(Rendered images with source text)
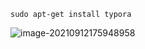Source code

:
 ```
sudo apt-get install typora
```

![image-20210912175948958](/home/osuser/.config/Typora/typora-user-images/image-20210912175948958.png)


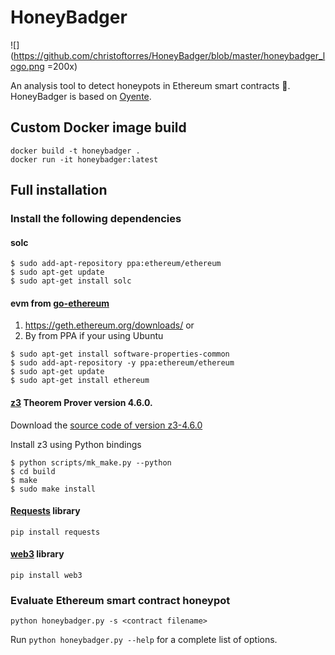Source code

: HoneyBadger
===========

![](https://github.com/christoftorres/HoneyBadger/blob/master/honeybadger_logo.png =200x)

An analysis tool to detect honeypots in Ethereum smart contracts :honey_pot:. HoneyBadger is based on [Oyente](https://github.com/melonproject/oyente).

## Custom Docker image build

```
docker build -t honeybadger .
docker run -it honeybadger:latest
```

## Full installation

### Install the following dependencies
#### solc
```
$ sudo add-apt-repository ppa:ethereum/ethereum
$ sudo apt-get update
$ sudo apt-get install solc
```

#### evm from [go-ethereum](https://github.com/ethereum/go-ethereum)

1. https://geth.ethereum.org/downloads/ or
2. By from PPA if your using Ubuntu
```
$ sudo apt-get install software-properties-common
$ sudo add-apt-repository -y ppa:ethereum/ethereum
$ sudo apt-get update
$ sudo apt-get install ethereum
```

#### [z3](https://github.com/Z3Prover/z3/releases) Theorem Prover version 4.6.0.

Download the [source code of version z3-4.6.0](https://github.com/Z3Prover/z3/releases/tag/z3-4.6.0)

Install z3 using Python bindings

```
$ python scripts/mk_make.py --python
$ cd build
$ make
$ sudo make install
```

#### [Requests](https://github.com/kennethreitz/requests/) library

```
pip install requests
```

#### [web3](https://github.com/pipermerriam/web3.py) library

```
pip install web3
```

### Evaluate Ethereum smart contract honeypot

```
python honeybadger.py -s <contract filename>
```

Run ```python honeybadger.py --help``` for a complete list of options.
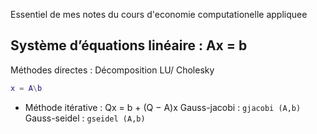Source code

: Essentiel de mes notes du cours d'economie computationelle appliquee

## Système d’équations linéaire : Ax = b

Méthodes directes : Décomposition LU/ Cholesky
```matlab
x = A\b
```
* Méthode itérative : Qx = b + (Q − A)x
  Gauss-jacobi : `gjacobi (A,b)`
  Gauss-seidel : `gseidel (A,b)`

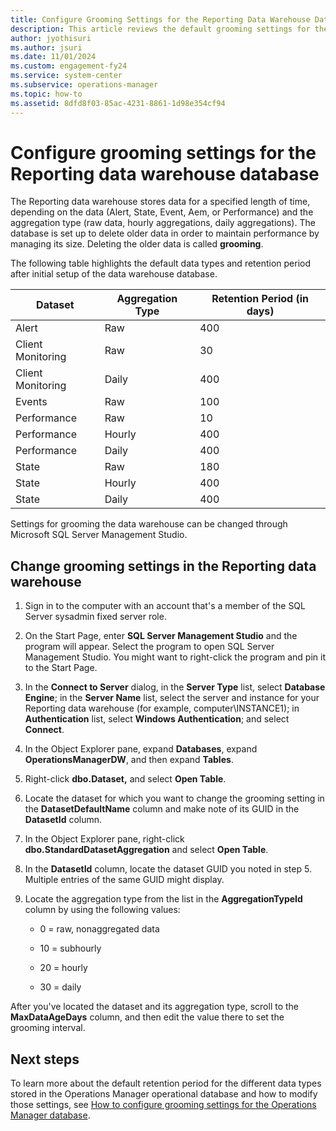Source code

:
 ```yaml
---
title: Configure Grooming Settings for the Reporting Data Warehouse Database
description: This article reviews the default grooming settings for the Reporting data warehouse database and how to modify those settings.
author: jyothisuri
ms.author: jsuri
ms.date: 11/01/2024
ms.custom: engagement-fy24
ms.service: system-center
ms.subservice: operations-manager
ms.topic: how-to
ms.assetid: 8dfd8f03-85ac-4231-8861-1d98e354cf94
---
```


# Configure grooming settings for the Reporting data warehouse database



The Reporting data warehouse stores data for a specified length of time, depending on the data (Alert, State, Event, Aem, or Performance) and the aggregation type (raw data, hourly aggregations, daily aggregations).  The database is set up to delete older data in order to maintain performance by managing its size.  Deleting the older data is called **grooming**.  

The following table highlights the default data types and retention period after initial setup of the data warehouse database.

| Dataset | Aggregation Type| Retention Period (in days) |
|-----------|---------------|---------------|
| Alert | Raw | 400 |
| Client Monitoring | Raw | 30 |
| Client Monitoring | Daily | 400 |
| Events | Raw | 100 |
| Performance | Raw | 10 |
| Performance | Hourly | 400 |
| Performance | Daily | 400 |
| State | Raw | 180 |
| State | Hourly | 400 |
| State | Daily | 400 |

Settings for grooming the data warehouse can be changed through Microsoft SQL Server Management Studio.  

## Change grooming settings in the Reporting data warehouse  

1. Sign in to the computer with an account that's a member of the SQL Server sysadmin fixed server role.

2. On the Start Page, enter **SQL Server Management Studio** and the program will appear.  Select the program to open SQL Server Management Studio. You might want to right-click the program and pin it to the Start Page.

3. In the **Connect to Server** dialog, in the **Server Type** list, select **Database Engine**; in the **Server Name** list, select the server and instance for your Reporting data warehouse (for example, computer\INSTANCE1); in **Authentication** list, select **Windows Authentication**; and select **Connect**.  

4. In the Object Explorer pane, expand **Databases**, expand **OperationsManagerDW**, and then expand **Tables**.  

5. Right-click **dbo.Dataset,** and select **Open Table**.  

6. Locate the dataset for which you want to change the grooming setting in the **DatasetDefaultName** column and make note of its GUID in the **DatasetId** column.  

7. In the Object Explorer pane, right-click **dbo.StandardDatasetAggregation** and select **Open Table**.  

8. In the **DatasetId** column, locate the dataset GUID you noted in step 5. Multiple entries of the same GUID might display.  

9. Locate the aggregation type from the list in the **AggregationTypeId** column by using the following values:  

    - 0 = raw, nonaggregated data  

    - 10 = subhourly  

    - 20 = hourly  

    - 30 = daily  

After you've located the dataset and its aggregation type, scroll to the **MaxDataAgeDays** column, and then edit the value there to set the grooming interval.  

## Next steps

To learn more about the default retention period for the different data types stored in the Operations Manager operational database and how to modify those settings, see
[How to configure grooming settings for the Operations Manager database](manage-omdb-grooming-settings.md).
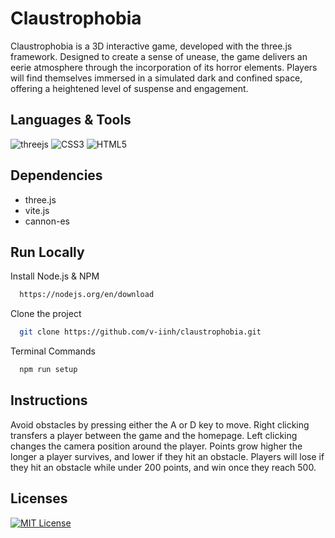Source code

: # Claustrophobia

Claustrophobia is a 3D interactive game, developed with the three.js framework. Designed to create a sense of unease, the game delivers an eerie atmosphere through the incorporation of its horror elements. Players will find themselves immersed in a simulated dark and confined space, offering a heightened level of suspense and engagement.

## Languages & Tools

![threejs](https://img.shields.io/badge/three.js-000?style=for-the-badge&logo=three.js&logoColor=white)
![CSS3](https://img.shields.io/badge/css3-%231572B6.svg?style=for-the-badge&logo=css3&logoColor=white)
![HTML5](https://img.shields.io/badge/html5-%23E34F26.svg?style=for-the-badge&logo=html5&logoColor=white)

## Dependencies

- three.js
- vite.js
- cannon-es

## Run Locally

Install Node.js & NPM

```bash
  https://nodejs.org/en/download
```

Clone the project

```bash
  git clone https://github.com/v-iinh/claustrophobia.git
```

Terminal Commands

```bash
  npm run setup
```

## Instructions

Avoid obstacles by pressing either the A or D key to move. Right clicking transfers a player between the game and the homepage. Left clicking changes the camera position around the player. Points grow higher the longer a player survives, and lower if they hit an obstacle. Players will lose if they hit an obstacle while under 200 points, and win once they reach 500. 

## Licenses

[![MIT License](https://img.shields.io/badge/License-MIT-green.svg)](https://choosealicense.com/licenses/mit/)
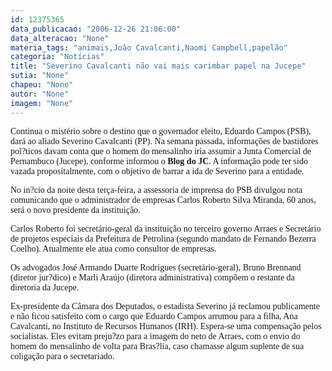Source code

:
 ```yaml
---
id: 12375365
data_publicacao: "2006-12-26 21:06:00"
data_alteracao: "None"
materia_tags: "animais,João Cavalcanti,Naomi Campbell,papelão"
categoria: "Notícias"
title: "Severino Cavalcanti não vai mais carimbar papel na Jucepe"
sutia: "None"
chapeu: "None"
autor: "None"
imagem: "None"
---
```

<p><P><FONT face=Verdana>Continua o mistério sobre o destino que o governador eleito, Eduardo Campos (PSB), dará ao aliado Severino Cavalcanti (PP). Na semana passada, informações de bastidores pol?ticos davam conta que o homem do mensalinho iria assumir a Junta Comercial de Pernambuco (Jucepe), conforme informou o <STRONG>Blog do JC</STRONG>. A informação pode ter sido vazada propositalmente, com o objetivo de barrar a ida de Severino para a entidade.</FONT></P><FONT face=Verdana></p>
<p><P>No in?cio da noite desta terça-feira, a assessoria de imprensa do PSB divulgou nota comunicando que o administrador de empresas Carlos Roberto Silva Miranda, 60 anos, será o novo presidente da instituição.<BR></P></p>
<p><P>Carlos Roberto foi secretário-geral da instituição no terceiro governo Arraes e Secretário de projetos especiais da Prefeitura de Petrolina (segundo mandato de Fernando Bezerra Coelho). Atualmente ele atua como consultor de empresas. <BR></P></p>
<p><P>Os advogados José Armando Duarte Rodrigues (secretário-geral), Bruno Brennand (diretor jur?dico) e Marli Araújo (diretora administrativa) compõem o restante da diretoria da Jucepe.<BR></P></p>
<p><P>Ex-presidente da Câmara dos Deputados,&nbsp;o estadista Severino já reclamou publicamente e não ficou satisfeito com o cargo que Eduardo Campos arrumou para a filha, Ana Cavalcanti, no Instituto de Recursos Humanos (IRH). Espera-se uma compensação pelos socialistas. Eles evitam preju?zo para a imagem do neto de Arraes, com o envio do homem do mensalinho de volta para Bras?lia, caso chamasse algum suplente de sua coligação para o secretariado.<BR></P></FONT> </p>
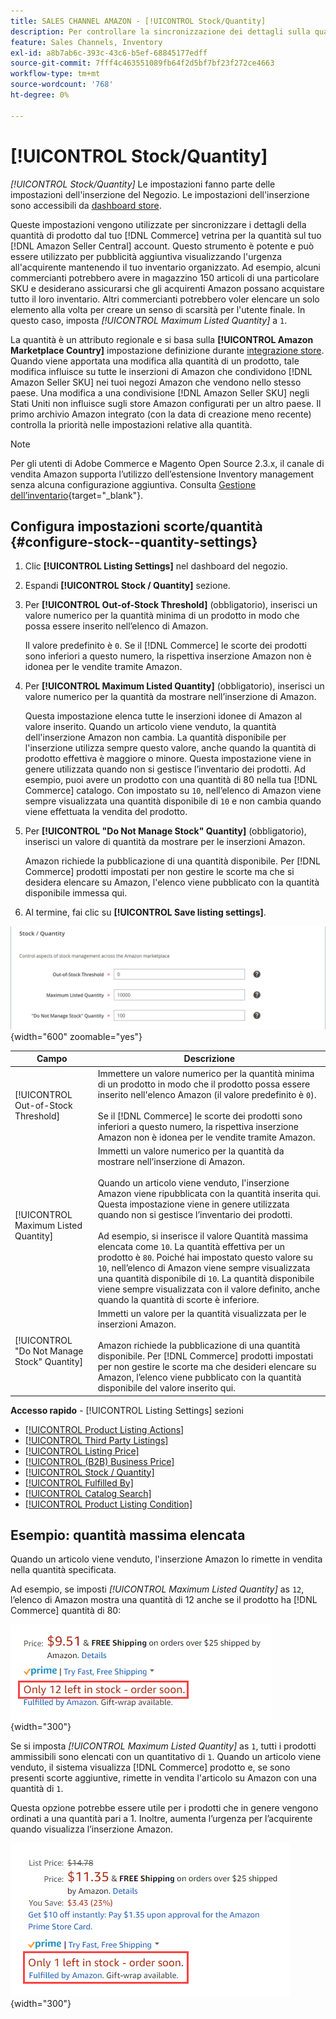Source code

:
```yaml
---
title: SALES CHANNEL AMAZON - [!UICONTROL Stock/Quantity]
description: Per controllare la sincronizzazione dei dettagli sulla quantità di prodotti dal tuo punto vendita al tuo [!DNL Amazon Seller Central] conto, aggiorna le impostazioni Stock/Quantità.
feature: Sales Channels, Inventory
exl-id: a8b7ab6c-393c-43c6-b5ef-68845177edff
source-git-commit: 7fff4c463551089fb64f2d5bf7bf23f272ce4663
workflow-type: tm+mt
source-wordcount: '768'
ht-degree: 0%

---
```


# [!UICONTROL Stock/Quantity]

*[!UICONTROL Stock/Quantity]* Le impostazioni fanno parte delle impostazioni dell&#39;inserzione del Negozio. Le impostazioni dell&#39;inserzione sono accessibili da [dashboard store](./amazon-store-dashboard.md).

Queste impostazioni vengono utilizzate per sincronizzare i dettagli della quantità di prodotto dal tuo [!DNL Commerce] vetrina per la quantità sul tuo [!DNL Amazon Seller Central] account. Questo strumento è potente e può essere utilizzato per pubblicità aggiuntiva visualizzando l&#39;urgenza all&#39;acquirente mantenendo il tuo inventario organizzato. Ad esempio, alcuni commercianti potrebbero avere in magazzino 150 articoli di una particolare SKU e desiderano assicurarsi che gli acquirenti Amazon possano acquistare tutto il loro inventario. Altri commercianti potrebbero voler elencare un solo elemento alla volta per creare un senso di scarsità per l&#39;utente finale. In questo caso, imposta *[!UICONTROL Maximum Listed Quantity]* a `1`.

La quantità è un attributo regionale e si basa sulla **[!UICONTROL Amazon Marketplace Country]** impostazione definizione durante [integrazione store](./store-integration.md). Quando viene apportata una modifica alla quantità di un prodotto, tale modifica influisce su tutte le inserzioni di Amazon che condividono [!DNL Amazon Seller SKU] nei tuoi negozi Amazon che vendono nello stesso paese. Una modifica a una condivisione [!DNL Amazon Seller SKU] negli Stati Uniti non influisce sugli store Amazon configurati per un altro paese. Il primo archivio Amazon integrato (con la data di creazione meno recente) controlla la priorità nelle impostazioni relative alla quantità.

>[!NOTE]
>
>Per gli utenti di Adobe Commerce e Magento Open Source 2.3.x, il canale di vendita Amazon supporta l’utilizzo dell’estensione Inventory management senza alcuna configurazione aggiuntiva. Consulta [Gestione dell’inventario](https://docs.magento.com/user-guide/v2.3/catalog/inventory-management.html){target="_blank"}.

## Configura impostazioni scorte/quantità {#configure-stock--quantity-settings}

1. Clic **[!UICONTROL Listing Settings]** nel dashboard del negozio.

1. Espandi **[!UICONTROL Stock / Quantity]** sezione.

1. Per **[!UICONTROL Out-of-Stock Threshold]** (obbligatorio), inserisci un valore numerico per la quantità minima di un prodotto in modo che possa essere inserito nell’elenco di Amazon.

   Il valore predefinito è `0`. Se il [!DNL Commerce] le scorte dei prodotti sono inferiori a questo numero, la rispettiva inserzione Amazon non è idonea per le vendite tramite Amazon.

1. Per **[!UICONTROL Maximum Listed Quantity]** (obbligatorio), inserisci un valore numerico per la quantità da mostrare nell’inserzione di Amazon.

   Questa impostazione elenca tutte le inserzioni idonee di Amazon al valore inserito. Quando un articolo viene venduto, la quantità dell&#39;inserzione Amazon non cambia. La quantità disponibile per l&#39;inserzione utilizza sempre questo valore, anche quando la quantità di prodotto effettiva è maggiore o minore. Questa impostazione viene in genere utilizzata quando non si gestisce l’inventario dei prodotti. Ad esempio, puoi avere un prodotto con una quantità di 80 nella tua [!DNL Commerce] catalogo. Con impostato su `10`, nell’elenco di Amazon viene sempre visualizzata una quantità disponibile di `10` e non cambia quando viene effettuata la vendita del prodotto.

1. Per **[!UICONTROL "Do Not Manage Stock" Quantity]** (obbligatorio), inserisci un valore di quantità da mostrare per le inserzioni Amazon.

   Amazon richiede la pubblicazione di una quantità disponibile. Per [!DNL Commerce] prodotti impostati per non gestire le scorte ma che si desidera elencare su Amazon, l&#39;elenco viene pubblicato con la quantità disponibile immessa qui.

1. Al termine, fai clic su **[!UICONTROL Save listing settings]**.

![Impostazioni scorte/quantità](assets/amazon-stock-quantity.png){width="600" zoomable="yes"}

| Campo | Descrizione |
|---------------------------------------------|--------------------------------------------------------------------------------------------------------------------------------------------------------------------------------------------------------------------------------------------------------------------------------------------------------------------------------------------------------------------------------------------------------------------------------------------------------------------------------------------------------------------------------------------------------------------------------------------------|
| [!UICONTROL Out-of-Stock Threshold] | Immettere un valore numerico per la quantità minima di un prodotto in modo che il prodotto possa essere inserito nell&#39;elenco Amazon (il valore predefinito è `0`).<br><br>Se il [!DNL Commerce] le scorte dei prodotti sono inferiori a questo numero, la rispettiva inserzione Amazon non è idonea per le vendite tramite Amazon. |
| [!UICONTROL Maximum Listed Quantity] | Immetti un valore numerico per la quantità da mostrare nell’inserzione di Amazon.<br><br>Quando un articolo viene venduto, l&#39;inserzione Amazon viene ripubblicata con la quantità inserita qui. Questa impostazione viene in genere utilizzata quando non si gestisce l’inventario dei prodotti.<br><br>Ad esempio, si inserisce il valore Quantità massima elencata come `10`. La quantità effettiva per un prodotto è `80`. Poiché hai impostato questo valore su `10`, nell’elenco di Amazon viene sempre visualizzata una quantità disponibile di `10`. La quantità disponibile viene sempre visualizzata con il valore definito, anche quando la quantità di scorte è inferiore. |
| [!UICONTROL "Do Not Manage Stock" Quantity] | Immetti un valore per la quantità visualizzata per le inserzioni Amazon.<br><br>Amazon richiede la pubblicazione di una quantità disponibile. Per [!DNL Commerce] prodotti impostati per non gestire le scorte ma che desideri elencare su Amazon, l’elenco viene pubblicato con la quantità disponibile del valore inserito qui. |

**Accesso rapido** - [!UICONTROL Listing Settings] sezioni

- [[!UICONTROL Product Listing Actions]](./product-listing-actions.md)
- [[!UICONTROL Third Party Listings]](./third-party-listing-settings.md)
- [[!UICONTROL Listing Price]](./listing-price.md)
- [[!UICONTROL (B2B) Business Price]](./business-pricing.md)
- [[!UICONTROL Stock / Quantity]](./stock-quantity.md)
- [[!UICONTROL Fulfilled By]](./fulfilled-by.md)
- [[!UICONTROL Catalog Search]](./catalog-search.md)
- [[!UICONTROL Product Listing Condition]](./product-listing-condition.md)

## Esempio: quantità massima elencata

Quando un articolo viene venduto, l&#39;inserzione Amazon lo rimette in vendita nella quantità specificata.

Ad esempio, se imposti *[!UICONTROL Maximum Listed Quantity]* as `12`, l’elenco di Amazon mostra una quantità di 12 anche se il prodotto ha [!DNL Commerce] quantità di 80:

![Quantità massima elencata esempio 1](assets/amazon-max-listed-quantity.png){width="300"}

Se si imposta *[!UICONTROL Maximum Listed Quantity]* as `1`, tutti i prodotti ammissibili sono elencati con un quantitativo di `1`. Quando un articolo viene venduto, il sistema visualizza [!DNL Commerce] prodotto e, se sono presenti scorte aggiuntive, rimette in vendita l&#39;articolo su Amazon con una quantità di `1`.

Questa opzione potrebbe essere utile per i prodotti che in genere vengono ordinati a una quantità pari a 1. Inoltre, aumenta l’urgenza per l’acquirente quando visualizza l’inserzione Amazon.

![Quantità massima elencata esempio 2](assets/amazon-max-listed-quantity-1.png){width="300"}
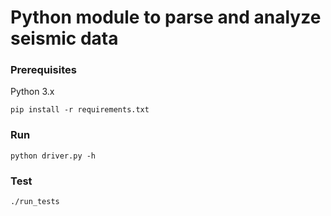 # Python module to parse and analyze seismic data

### Prerequisites
Python 3.x
```
pip install -r requirements.txt
```

### Run
```
python driver.py -h
```

### Test
```
./run_tests
```
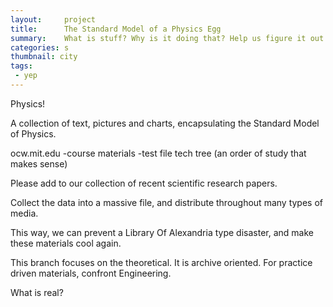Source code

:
 ```yaml
---
layout:     project
title:      The Standard Model of a Physics Egg
summary:    What is stuff? Why is it doing that? Help us figure it out!
categories: s
thumbnail: city
tags:
 - yep
---
```


Physics!

A collection of text, pictures and charts, encapsulating the Standard Model of Physics.

ocw.mit.edu 
	-course materials
	-test file tech tree (an order of study that makes sense)

Please add to our collection of recent scientific research papers.

Collect the data into a massive file,  and distribute throughout many types of media.

This way, we can prevent a Library Of Alexandria type disaster, and make these materials cool again.

This branch focuses on the theoretical. It is archive oriented. For practice driven materials, confront Engineering.

What is real?
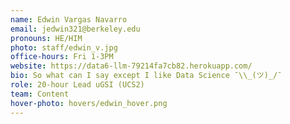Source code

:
 ```yaml
---
name: Edwin Vargas Navarro
email: jedwin321@berkeley.edu
pronouns: HE/HIM
photo: staff/edwin_v.jpg
office-hours: Fri 1-3PM
website: https://data6-llm-79214fa7cb82.herokuapp.com/
bio: So what can I say except I like Data Science ¯\\_(ツ)_/¯
role: 20-hour Lead uGSI (UCS2)
team: Content
hover-photo: hovers/edwin_hover.png
---
```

### TASK STATEMENT
Using only the entries above, output the line with "- [[!UICONTROL (B2B)", the line with "Product Listing Condition]](./product-listing-condition.md)", and all lines between them, exactly as they stand.

### TASK RESPONSE
- [[!UICONTROL (B2B) Business Price]](./business-pricing.md)
- [[!UICONTROL Stock / Quantity]](./stock-quantity.md)
- [[!UICONTROL Fulfilled By]](./fulfilled-by.md)
- [[!UICONTROL Catalog Search]](./catalog-search.md)
- [[!UICONTROL Product Listing Condition]](./product-listing-condition.md)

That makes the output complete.